■ **ACTIVITY**
Please give, exactly as they appear below, the line with "- **NodePort Services:**" and every line after it through the final one, and nothing else.

Stored data:
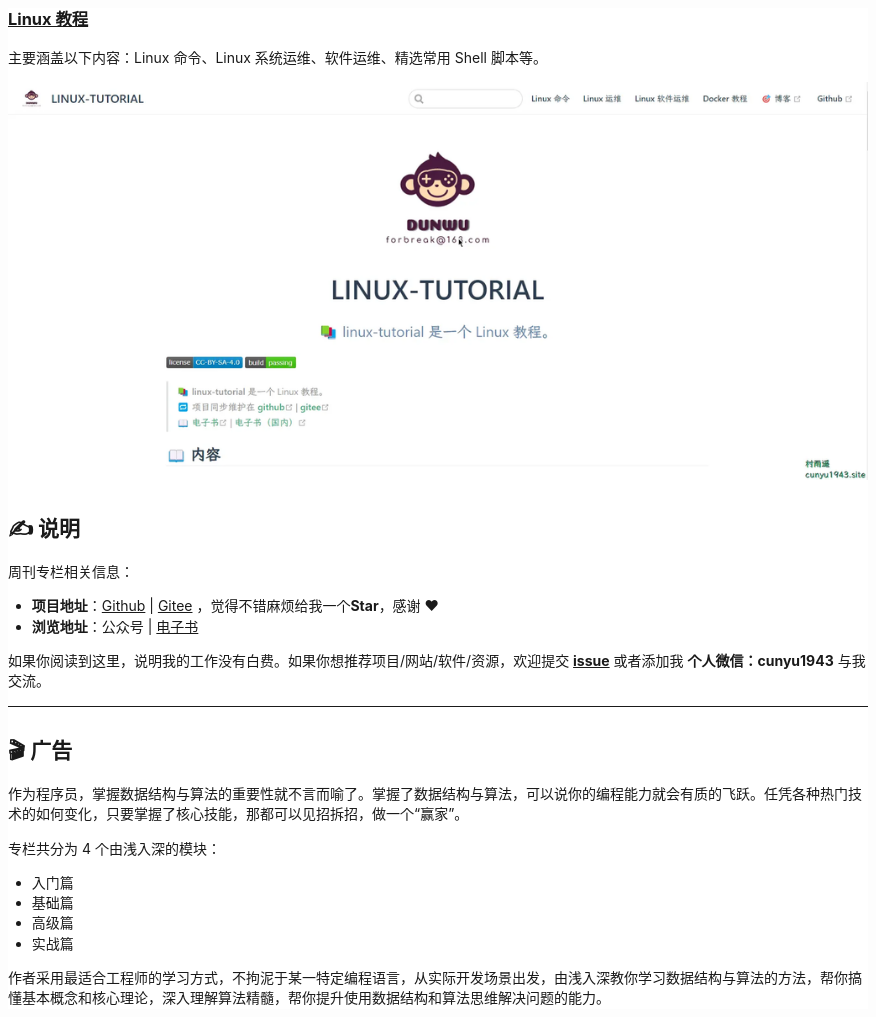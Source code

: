 ### [Linux 教程](https://github.com/dunwu/linux-tutorial)

主要涵盖以下内容：Linux 命令、Linux 系统运维、软件运维、精选常用 Shell 脚本等。

![](assets/1691551403076.webp)

## ✍️ 说明

周刊专栏相关信息：

- **项目地址**：[Github](https://github.com/cunyu1943/weekly/) | [Gitee](https://gitee.com/cunyu1943/weekly/) ，觉得不错麻烦给我一个**Star**，感谢 ❤️
- **浏览地址**：公众号 | [电子书](https://cunyu1943.github.io/weekly)

如果你阅读到这里，说明我的工作没有白费。如果你想推荐项目/网站/软件/资源，欢迎提交 **[issue](https://github.com/cunyu1943/weekly/issues)** 或者添加我 **个人微信：cunyu1943** 与我交流。

---

## 🎬️ 广告

作为程序员，掌握数据结构与算法的重要性就不言而喻了。掌握了数据结构与算法，可以说你的编程能力就会有质的飞跃。任凭各种热门技术的如何变化，只要掌握了核心技能，那都可以见招拆招，做一个“赢家”。

专栏共分为 4 个由浅入深的模块：

-   入门篇
-   基础篇
-   高级篇
-   实战篇

作者采用最适合工程师的学习方式，不拘泥于某一特定编程语言，从实际开发场景出发，由浅入深教你学习数据结构与算法的方法，帮你搞懂基本概念和核心理论，深入理解算法精髓，帮你提升使用数据结构和算法思维解决问题的能力。
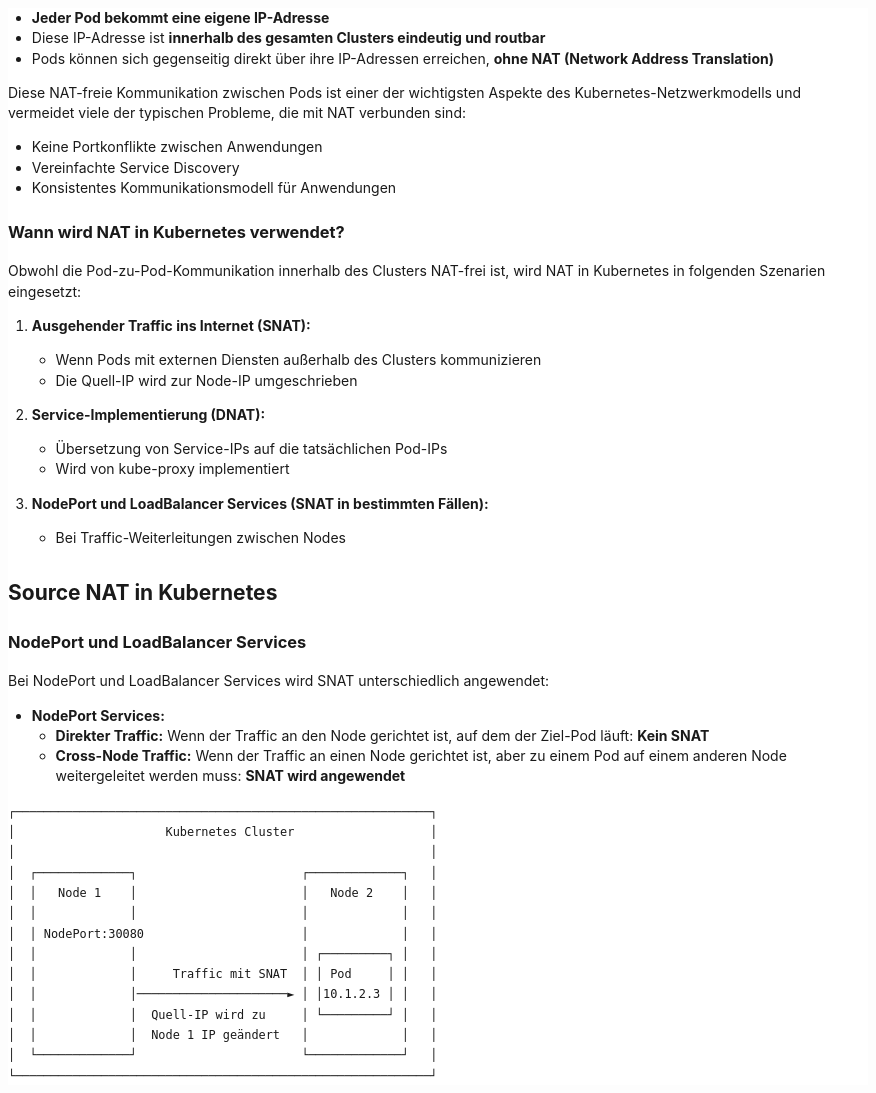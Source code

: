 - **Jeder Pod bekommt eine eigene IP-Adresse**
- Diese IP-Adresse ist **innerhalb des gesamten Clusters eindeutig und routbar**
- Pods können sich gegenseitig direkt über ihre IP-Adressen erreichen, **ohne NAT (Network Address Translation)**

Diese NAT-freie Kommunikation zwischen Pods ist einer der wichtigsten Aspekte des Kubernetes-Netzwerkmodells und vermeidet viele der typischen Probleme, die mit NAT verbunden sind:

- Keine Portkonflikte zwischen Anwendungen
- Vereinfachte Service Discovery
- Konsistentes Kommunikationsmodell für Anwendungen

### Wann wird NAT in Kubernetes verwendet?

Obwohl die Pod-zu-Pod-Kommunikation innerhalb des Clusters NAT-frei ist, wird NAT in Kubernetes in folgenden Szenarien eingesetzt:

1. **Ausgehender Traffic ins Internet (SNAT):**
   - Wenn Pods mit externen Diensten außerhalb des Clusters kommunizieren
   - Die Quell-IP wird zur Node-IP umgeschrieben

2. **Service-Implementierung (DNAT):**
   - Übersetzung von Service-IPs auf die tatsächlichen Pod-IPs
   - Wird von kube-proxy implementiert

3. **NodePort und LoadBalancer Services (SNAT in bestimmten Fällen):**
   - Bei Traffic-Weiterleitungen zwischen Nodes

## Source NAT in Kubernetes

### NodePort und LoadBalancer Services

Bei NodePort und LoadBalancer Services wird SNAT unterschiedlich angewendet:

- **NodePort Services:**
  - **Direkter Traffic:** Wenn der Traffic an den Node gerichtet ist, auf dem der Ziel-Pod läuft: **Kein SNAT**
  - **Cross-Node Traffic:** Wenn der Traffic an einen Node gerichtet ist, aber zu einem Pod auf einem anderen Node weitergeleitet werden muss: **SNAT wird angewendet**

```
┌──────────────────────────────────────────────────────────┐
│                     Kubernetes Cluster                   │
│                                                          │
│  ┌─────────────┐                       ┌─────────────┐   │
│  │   Node 1    │                       │   Node 2    │   │
│  │             │                       │             │   │
│  │ NodePort:30080                      │             │   │
│  │             │                       │ ┌─────────┐ │   │
│  │             │     Traffic mit SNAT  │ │ Pod     │ │   │
│  │             │─────────────────────► │ │10.1.2.3 │ │   │
│  │             │  Quell-IP wird zu     │ └─────────┘ │   │
│  │             │  Node 1 IP geändert   │             │   │
│  └─────────────┘                       └─────────────┘   │
└──────────────────────────────────────────────────────────┘
```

■ **REPLY**
- **NodePort Services:**
  - **Direkter Traffic:** Wenn der Traffic an den Node gerichtet ist, auf dem der Ziel-Pod läuft: **Kein SNAT**
  - **Cross-Node Traffic:** Wenn der Traffic an einen Node gerichtet ist, aber zu einem Pod auf einem anderen Node weitergeleitet werden muss: **SNAT wird angewendet**

```
┌──────────────────────────────────────────────────────────┐
│                     Kubernetes Cluster                   │
│                                                          │
│  ┌─────────────┐                       ┌─────────────┐   │
│  │   Node 1    │                       │   Node 2    │   │
│  │             │                       │             │   │
│  │ NodePort:30080                      │             │   │
│  │             │                       │ ┌─────────┐ │   │
│  │             │     Traffic mit SNAT  │ │ Pod     │ │   │
│  │             │─────────────────────► │ │10.1.2.3 │ │   │
│  │             │  Quell-IP wird zu     │ └─────────┘ │   │
│  │             │  Node 1 IP geändert   │             │   │
│  └─────────────┘                       └─────────────┘   │
└──────────────────────────────────────────────────────────┘
```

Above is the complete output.